Content starts

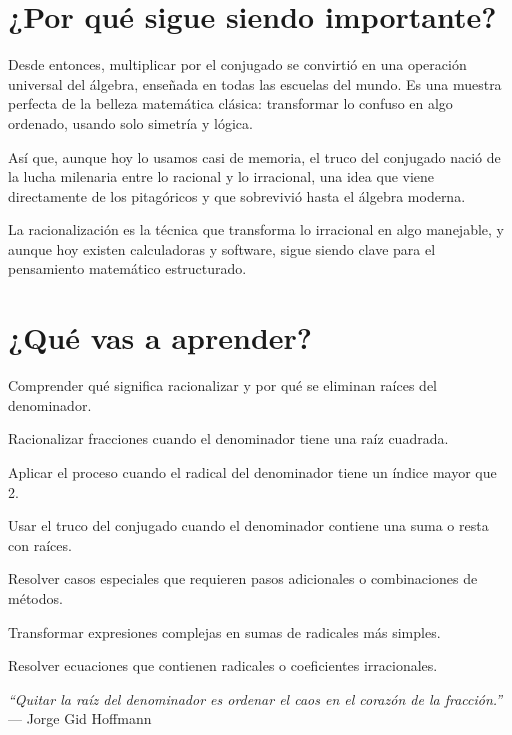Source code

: \section*{¿Por qué sigue siendo importante?}

\begin{reseñaplana}
Desde entonces, multiplicar por el conjugado se convirtió en una operación universal del álgebra, enseñada en todas las 
escuelas del mundo. Es una muestra perfecta de la belleza matemática clásica: transformar lo confuso en algo ordenado, 
usando solo simetría y lógica.

Así que, aunque hoy lo usamos casi de memoria, el truco del conjugado nació de la lucha milenaria entre lo racional y 
lo irracional, una idea que viene directamente de los pitagóricos y que sobrevivió hasta el álgebra moderna.

La racionalización es la técnica que transforma lo irracional en algo manejable, y aunque hoy existen calculadoras 
y software, sigue siendo clave para el pensamiento matemático estructurado.
\end{reseñaplana}

\section*{¿Qué vas a aprender?}
\begin{aprende}
  \item Comprender qué significa racionalizar y por qué se eliminan raíces del denominador.
  \item Racionalizar fracciones cuando el denominador tiene una raíz cuadrada.
  \item Aplicar el proceso cuando el radical del denominador tiene un índice mayor que 2.
  \item Usar el truco del conjugado cuando el denominador contiene una suma o resta con raíces.
  \item Resolver casos especiales que requieren pasos adicionales o combinaciones de métodos.
  \item Transformar expresiones complejas en sumas de radicales más simples.
  \item Resolver ecuaciones que contienen radicales o coeficientes irracionales.
\end{aprende}

\vspace{1cm}
\begin{flushright}
  {\oneptup\itshape ``Quitar la raíz del denominador es ordenar el caos en el corazón de la fracción.''}\\
  {\oneptup — Jorge Gid Hoffmann}
\end{flushright}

Content ends

What is expected - The lines above from the one with "y software, sigue" through the one with "raíces del denominador." are to be duplicated exactly, ends included, with nothing added.

Output of the task -
y software, sigue siendo clave para el pensamiento matemático estructurado.
\end{reseñaplana}

\section*{¿Qué vas a aprender?}
\begin{aprende}
  \item Comprender qué significa racionalizar y por qué se eliminan raíces del denominador.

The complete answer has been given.